## WHAT THE TASK REQUIRES
In the material below, find each line with the word "StrictMode" and copy it.
*** Begin section ***
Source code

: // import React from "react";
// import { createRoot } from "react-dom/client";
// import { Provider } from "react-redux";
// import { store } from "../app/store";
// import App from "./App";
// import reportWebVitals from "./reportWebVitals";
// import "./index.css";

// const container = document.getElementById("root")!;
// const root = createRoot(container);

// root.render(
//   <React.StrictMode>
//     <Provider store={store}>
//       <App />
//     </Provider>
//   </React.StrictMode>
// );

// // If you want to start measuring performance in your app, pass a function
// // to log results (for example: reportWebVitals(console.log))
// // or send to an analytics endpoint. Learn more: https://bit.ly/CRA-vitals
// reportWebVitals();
*** End section ***
*** Begin section ***
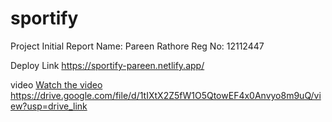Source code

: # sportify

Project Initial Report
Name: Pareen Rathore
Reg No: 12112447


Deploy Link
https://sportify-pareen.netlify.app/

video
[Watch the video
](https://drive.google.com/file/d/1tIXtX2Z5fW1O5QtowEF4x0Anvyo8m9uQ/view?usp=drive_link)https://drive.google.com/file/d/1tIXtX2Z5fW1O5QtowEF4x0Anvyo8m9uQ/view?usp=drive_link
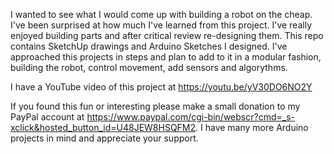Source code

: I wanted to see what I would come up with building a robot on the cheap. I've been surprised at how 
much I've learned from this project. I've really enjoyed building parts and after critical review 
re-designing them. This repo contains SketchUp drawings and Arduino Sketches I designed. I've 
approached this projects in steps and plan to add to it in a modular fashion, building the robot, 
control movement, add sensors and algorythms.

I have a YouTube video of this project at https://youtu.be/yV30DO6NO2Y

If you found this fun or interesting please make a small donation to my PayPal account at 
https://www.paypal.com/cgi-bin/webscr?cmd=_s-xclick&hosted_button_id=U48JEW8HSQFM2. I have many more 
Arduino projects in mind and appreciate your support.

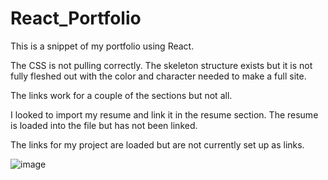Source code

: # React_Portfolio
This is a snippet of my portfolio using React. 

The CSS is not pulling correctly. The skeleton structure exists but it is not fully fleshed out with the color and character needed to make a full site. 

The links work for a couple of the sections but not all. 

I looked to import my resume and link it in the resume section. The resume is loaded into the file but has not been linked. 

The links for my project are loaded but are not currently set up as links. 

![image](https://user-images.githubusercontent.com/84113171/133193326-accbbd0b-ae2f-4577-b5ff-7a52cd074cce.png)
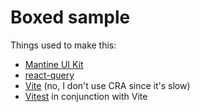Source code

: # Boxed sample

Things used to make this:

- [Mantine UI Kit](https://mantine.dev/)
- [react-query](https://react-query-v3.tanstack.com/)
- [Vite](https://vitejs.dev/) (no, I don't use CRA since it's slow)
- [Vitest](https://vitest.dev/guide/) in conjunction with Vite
*** End section ***
## ANSWER TO THE PROBLEM
//   <React.StrictMode>
//   </React.StrictMode>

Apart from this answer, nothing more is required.